Nabi Yaqub Mengadu Kepada Ayahnya

Semakin hari sikap Aish terhadap Nabi Yaqub kian tidak menyenangkan. Perilaku dan bahasa tubuh Aish sungguh kaku dan dingin. Sesekali Aish menyidir dan mengejek Nabi Yaqub dengan menggunakan kata-kata yang kurang menentramkan hati. Namun Nabi Yaqub tidak mau sedikit pun membalas perlakuan kasar kakaknya. Nabi Yaqub lebih memilih mengadukan persoalan tersebut sekaligus mengeluh kepada ayahnya.

“Wahai Ayah, tolonglah beri jalan keluar kepadaku, bagaimana aku harus menghadapi saudaraku. Aish telah membenci dan mengganggu ketenangan hari-hariku. Aish bertambah marah karena Ayah memberkahi dan mendoakanku agar memperoleh keturunan yang saleh, rezeki yang mudah, penghidupan yang makmur dan mewah. Bahkan Aish menyombongkan diri dengan mengancam akan membunuhku. Aish pun mengobarkan aroma permusuhan hingga keanak-cucuku nanti. Sebenarnya yang aku inginkan menyelesaikan semua ini melalui cara kekeluargaan.” Begitulah curahan hati Nabi Yaqub kepada Nabi Ishaq dengan nada penuh mengiba. Matanya berkaca-kaca.

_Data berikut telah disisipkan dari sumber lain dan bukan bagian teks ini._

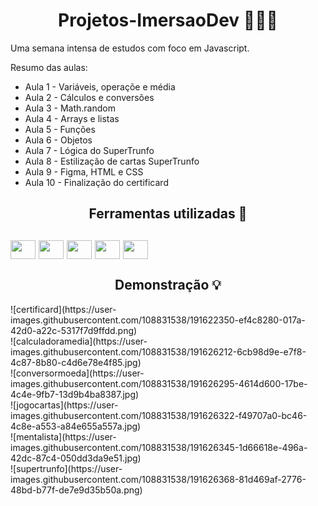 <h1 align="center"> Projetos-ImersaoDev 👩🏾‍💻 </h1>

Uma semana intensa de estudos com foco em Javascript.

Resumo das aulas:
* Aula 1 - Variáveis, operaçõe e média
* Aula 2 - Cálculos e conversões
* Aula 3 - Math.random
* Aula 4 - Arrays e listas
* Aula 5 - Funções
* Aula 6 - Objetos
* Aula 7 - Lógica do SuperTrunfo
* Aula 8 - Estilização de cartas SuperTrunfo
* Aula 9 - Figma, HTML e CSS
* Aula 10 - Finalização do certificard

<h2 align="center"> Ferramentas utilizadas 🤖 <h2>

<div style="display: inline_block">
  <img align="center" height="30" width="40" src="https://cdn.jsdelivr.net/gh/devicons/devicon/icons/css3/css3-original.svg" />
  <img align="center" height="30" width="40" src="https://cdn.jsdelivr.net/gh/devicons/devicon/icons/html5/html5-original.svg" />          
  <img align="center" height="30" width="40" src="https://cdn.jsdelivr.net/gh/devicons/devicon/icons/javascript/javascript-original.svg" />
  <img align="center" height="30" width="40" src="https://cdn.jsdelivr.net/gh/devicons/devicon/icons/codepen/codepen-plain.svg" />
  <img align="center" height="30" width="40" src="https://cdn.jsdelivr.net/gh/devicons/devicon/icons/vscode/vscode-original.svg" />       
</div>
          
<h2 align="center"> Demonstração 💡</h2>
![certificard](https://user-images.githubusercontent.com/108831538/191622350-ef4c8280-017a-42d0-a22c-5317f7d9ffdd.png)<br>
![calculadoramedia](https://user-images.githubusercontent.com/108831538/191626212-6cb98d9e-e7f8-4c87-8b80-c4d6e78e4f85.jpg)<br>
![conversormoeda](https://user-images.githubusercontent.com/108831538/191626295-4614d600-17be-4c4e-9fb7-13d9b4ba8387.jpg)<br>
![jogocartas](https://user-images.githubusercontent.com/108831538/191626322-f49707a0-bc46-4c8e-a553-a84e655a557a.jpg)<br>
![mentalista](https://user-images.githubusercontent.com/108831538/191626345-1d66618e-496a-42dc-87c4-050dd3da9e51.jpg)<br>
![supertrunfo](https://user-images.githubusercontent.com/108831538/191626368-81d469af-2776-48bd-b77f-de7e9d35b50a.png)
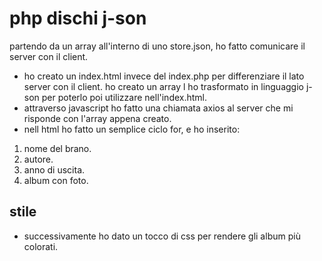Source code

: # php dischi j-son

partendo da un array all'interno di uno store.json, ho fatto comunicare il server con il client.
- ho creato un index.html invece del index.php per differenziare il lato server con il client.
ho creato un array  l ho trasformato in  linguaggio j-son per poterlo poi utilizzare nell'index.html.
-  attraverso javascript ho fatto una chiamata axios al server che mi risponde con l'array appena creato.
- nell html ho fatto un semplice ciclo for, e ho inserito: 

1. nome del brano.
2. autore.
3. anno di uscita.
4. album con foto.

## stile

- successivamente ho dato un tocco di css per  rendere gli album più  colorati.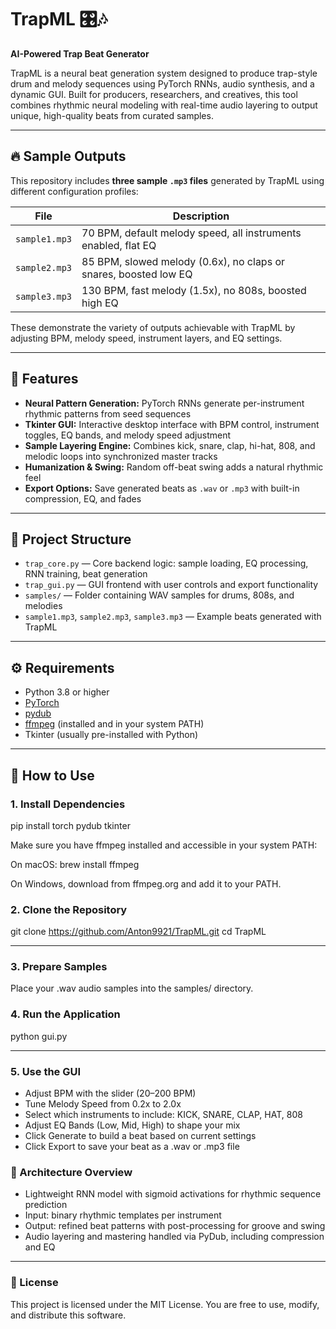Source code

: # TrapML 🎛️🎶  
**AI-Powered Trap Beat Generator** 

TrapML is a neural beat generation system designed to produce trap-style drum and melody sequences using PyTorch RNNs, audio synthesis, and a dynamic GUI. Built for producers, researchers, and creatives, this tool combines rhythmic neural modeling with real-time audio layering to output unique, high-quality beats from curated samples.

---

## 🔥 Sample Outputs

This repository includes **three sample `.mp3` files** generated by TrapML using different configuration profiles:

| File          | Description                                           |
|---------------|-----------------------------------------------------|
| `sample1.mp3` | 70 BPM, default melody speed, all instruments enabled, flat EQ |
| `sample2.mp3` | 85 BPM, slowed melody (0.6x), no claps or snares, boosted low EQ |
| `sample3.mp3` | 130 BPM, fast melody (1.5x), no 808s, boosted high EQ |

These demonstrate the variety of outputs achievable with TrapML by adjusting BPM, melody speed, instrument layers, and EQ settings.

---

## 🎯 Features

- **Neural Pattern Generation:** PyTorch RNNs generate per-instrument rhythmic patterns from seed sequences  
- **Tkinter GUI:** Interactive desktop interface with BPM control, instrument toggles, EQ bands, and melody speed adjustment  
- **Sample Layering Engine:** Combines kick, snare, clap, hi-hat, 808, and melodic loops into synchronized master tracks  
- **Humanization & Swing:** Random off-beat swing adds a natural rhythmic feel  
- **Export Options:** Save generated beats as `.wav` or `.mp3` with built-in compression, EQ, and fades  

---

## 📁 Project Structure

- `trap_core.py` — Core backend logic: sample loading, EQ processing, RNN training, beat generation  
- `trap_gui.py` — GUI frontend with user controls and export functionality  
- `samples/` — Folder containing WAV samples for drums, 808s, and melodies  
- `sample1.mp3`, `sample2.mp3`, `sample3.mp3` — Example beats generated with TrapML  

---

## ⚙️ Requirements

- Python 3.8 or higher  
- [PyTorch](https://pytorch.org/)  
- [pydub](https://github.com/jiaaro/pydub)  
- [ffmpeg](https://ffmpeg.org/) (installed and in your system PATH)  
- Tkinter (usually pre-installed with Python)  

---

## 🚀 How to Use

### 1. Install Dependencies

pip install torch pydub tkinter


Make sure you have ffmpeg installed and accessible in your system PATH:


On macOS:
brew install ffmpeg


On Windows, download from ffmpeg.org and add it to your PATH.

### 2. Clone the Repository

git clone https://github.com/Anton9921/TrapML.git
cd TrapML

---

### 3. Prepare Samples

Place your .wav audio samples into the samples/ directory.

### 4. Run the Application

python gui.py

---

### 5. Use the GUI

- Adjust BPM with the slider (20–200 BPM)
- Tune Melody Speed from 0.2x to 2.0x 
- Select which instruments to include: KICK, SNARE, CLAP, HAT, 808
- Adjust EQ Bands (Low, Mid, High) to shape your mix
- Click Generate to build a beat based on current settings
- Click Export to save your beat as a .wav or .mp3 file

### 🧠 Architecture Overview

- Lightweight RNN model with sigmoid activations for rhythmic sequence prediction
- Input: binary rhythmic templates per instrument
- Output: refined beat patterns with post-processing for groove and swing
- Audio layering and mastering handled via PyDub, including compression and EQ

---
### 📜 License

This project is licensed under the MIT License. You are free to use, modify, and distribute this software.
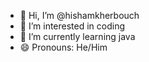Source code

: - 👋 Hi, I’m @hishamkherbouch
- 👀 I’m interested in coding
- 🌱 I’m currently learning java
- 😄 Pronouns: He/Him

<!---
hishamkherbouch/hishamkherbouch is a ✨ special ✨ repository because its `README.md` (this file) appears on your GitHub profile.
You can click the Preview link to take a look at your changes.
--->
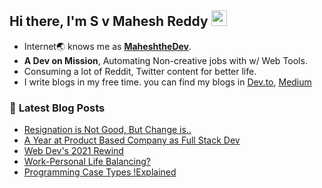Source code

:
## Hi there, I'm S v Mahesh Reddy <img src="https://media.giphy.com/media/hvRJCLFzcasrR4ia7z/giphy.gif" width="25px">

* Internet🌏 knows me as [**MaheshtheDev**](https://www.google.com/search?q=maheshthedev). 
* **A Dev on Mission**, Automating Non-creative jobs with w/ Web Tools.
* Consuming a lot of Reddit, Twitter content for better life.
* I write blogs in my free time. you can find my blogs in [Dev.to](https://dev.to/maheshthedev), [Medium](https://medium.com/@maheshthedev)




### 📕 **Latest Blog Posts**
<!-- BLOG-POST-LIST:START -->
- [Resignation is Not Good, But Change is..](https://maheshthedev.hashnode.dev/resignation-is-not-good-but-change-is)
- [A Year at Product Based Company as Full Stack Dev](https://maheshthedev.hashnode.dev/year-fullstackdev-keka)
- [Web Dev&#39;s 2021 Rewind](https://maheshthedev.hashnode.dev/web-devs-2021-rewind)
- [Work-Personal Life Balancing?](https://maheshthedev.hashnode.dev/work-personal-life-balancing)
- [Programming Case Types !Explained](https://maheshthedev.hashnode.dev/programming-case-types-explained)
<!-- BLOG-POST-LIST:END -->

Nabi Ishaq terdiam, otaknya terus berputar seperti sedang memikirkan sesuatu yang berat. Nabi Ishaq sendiri memang sudah merasa kesal hati melihat hubungan kedua putranya yang makin meruncing. Nabi Ishaq kemudian berkata, “Anakku, Ayah tidak dapat menengahi kalian berdua, karena usia Ayah sudah lanjut. Ayah hampir berpisah dengan alam fana ini. Ayah khawatir, bila Ayah telah tiada, gangguan Aish kepadamu akan meningkat. Apalagi Aish mendapat dukungan dari saudara-saudara iparnya yang berpengaruh dan berwibawa di negeri ini.”

Nabi Ishaq menatap lekat wajah Nabi Yaqub yang terlihat sedih. Nabi Ishaq menarik napas panjang, lalu mengembuskannya pelan-pelan. Nabi Ishaq melanjutkan ucapannya, “Ayah punya saran terbaik bagimu, kamu harus pergi meninggalkan negeri ini dan hijrah (pindah) ke Irak. Di sana menetap seorang pamanmu, saudara ibumu, yaitu Laban bin Batu’il. Kamu berharap agar dinikahkan dengan salah seorang putrinya. Dengan cara begitu, maka menjadi kuatlah status sosialmu, disegani dan dihormati, karena kedudukan mertuamu yang menonjol di masyarakat. Berangkatlah. Doa Ayah dan Ibu senantiasa untukmu. Semoga Allah SWT memberkahi perjalanan dan kehidupanmu.”

Nabi Yaqub menganggukkan kepala sebagai tanda setuju dengan nasihat dan masukan dari Ayahnya. Selang beberapa waktu, Nabi Yaqub segera mengemasi barang-barang yang diperlukan dalam perjalanannya. Setelah semua beres, Nabi Yaqub berpamitan kepada Ayah dan Ibunya. Air mata mengalir dipipi Nabi Yaqub. Raut kesedihan juga terpancar dari wajah Nabi Ishaq dan Rifqah. Sebenarnya Nabi Yaqub tidak tega meninggalkan orang tuanya. Tetapi demi menjaga hubungan persaudaraan dengan Aish, ia rela meninggalkan rumah dan kampung kelahirannya.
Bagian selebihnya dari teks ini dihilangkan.